Starting at the first line of the entries below, please return exactly each line up to and including the one with "Local explanations in"; pictures stay out.
#### SUPPLIED MATERIAL
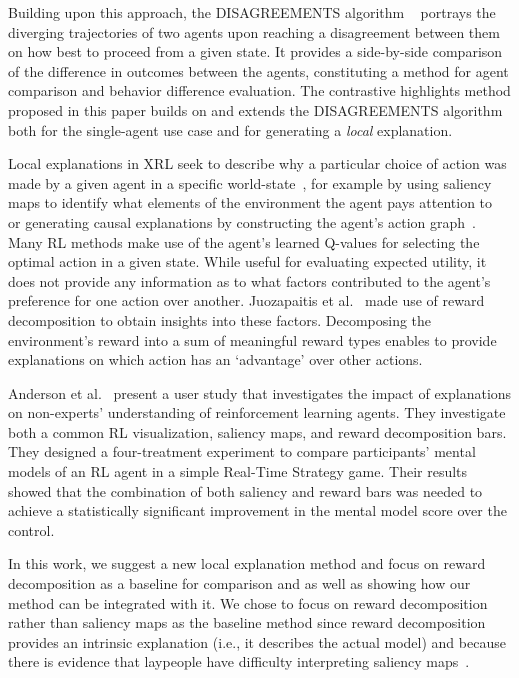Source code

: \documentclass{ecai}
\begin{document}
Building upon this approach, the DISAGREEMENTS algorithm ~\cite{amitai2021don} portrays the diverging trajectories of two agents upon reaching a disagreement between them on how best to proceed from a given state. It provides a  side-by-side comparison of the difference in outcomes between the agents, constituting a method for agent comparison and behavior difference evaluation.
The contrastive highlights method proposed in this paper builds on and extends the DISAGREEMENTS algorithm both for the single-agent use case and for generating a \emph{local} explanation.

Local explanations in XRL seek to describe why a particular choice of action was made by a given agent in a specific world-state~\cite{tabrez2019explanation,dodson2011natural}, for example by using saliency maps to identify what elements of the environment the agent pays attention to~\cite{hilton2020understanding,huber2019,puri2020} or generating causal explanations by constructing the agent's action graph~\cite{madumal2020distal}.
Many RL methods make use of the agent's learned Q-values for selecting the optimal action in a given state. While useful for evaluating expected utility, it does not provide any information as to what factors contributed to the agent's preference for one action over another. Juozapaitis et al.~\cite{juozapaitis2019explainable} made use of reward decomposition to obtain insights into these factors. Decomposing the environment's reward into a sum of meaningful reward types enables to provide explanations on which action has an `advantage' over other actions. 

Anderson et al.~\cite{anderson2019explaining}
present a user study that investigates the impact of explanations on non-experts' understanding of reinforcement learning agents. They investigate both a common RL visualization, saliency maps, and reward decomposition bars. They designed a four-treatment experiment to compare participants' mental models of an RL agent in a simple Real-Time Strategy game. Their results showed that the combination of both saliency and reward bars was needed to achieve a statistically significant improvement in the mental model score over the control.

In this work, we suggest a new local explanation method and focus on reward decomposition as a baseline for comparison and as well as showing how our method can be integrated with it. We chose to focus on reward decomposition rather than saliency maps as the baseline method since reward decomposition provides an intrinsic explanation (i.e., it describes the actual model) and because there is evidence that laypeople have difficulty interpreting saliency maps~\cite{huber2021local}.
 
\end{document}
########
THE COMPLETED TASK:
Source code

: \documentclass{ecai}
\begin{document}
Building upon this approach, the DISAGREEMENTS algorithm ~\cite{amitai2021don} portrays the diverging trajectories of two agents upon reaching a disagreement between them on how best to proceed from a given state. It provides a  side-by-side comparison of the difference in outcomes between the agents, constituting a method for agent comparison and behavior difference evaluation.
The contrastive highlights method proposed in this paper builds on and extends the DISAGREEMENTS algorithm both for the single-agent use case and for generating a \emph{local} explanation.

Local explanations in XRL seek to describe why a particular choice of action was made by a given agent in a specific world-state~\cite{tabrez2019explanation,dodson2011natural}, for example by using saliency maps to identify what elements of the environment the agent pays attention to~\cite{hilton2020understanding,huber2019,puri2020} or generating causal explanations by constructing the agent's action graph~\cite{madumal2020distal}.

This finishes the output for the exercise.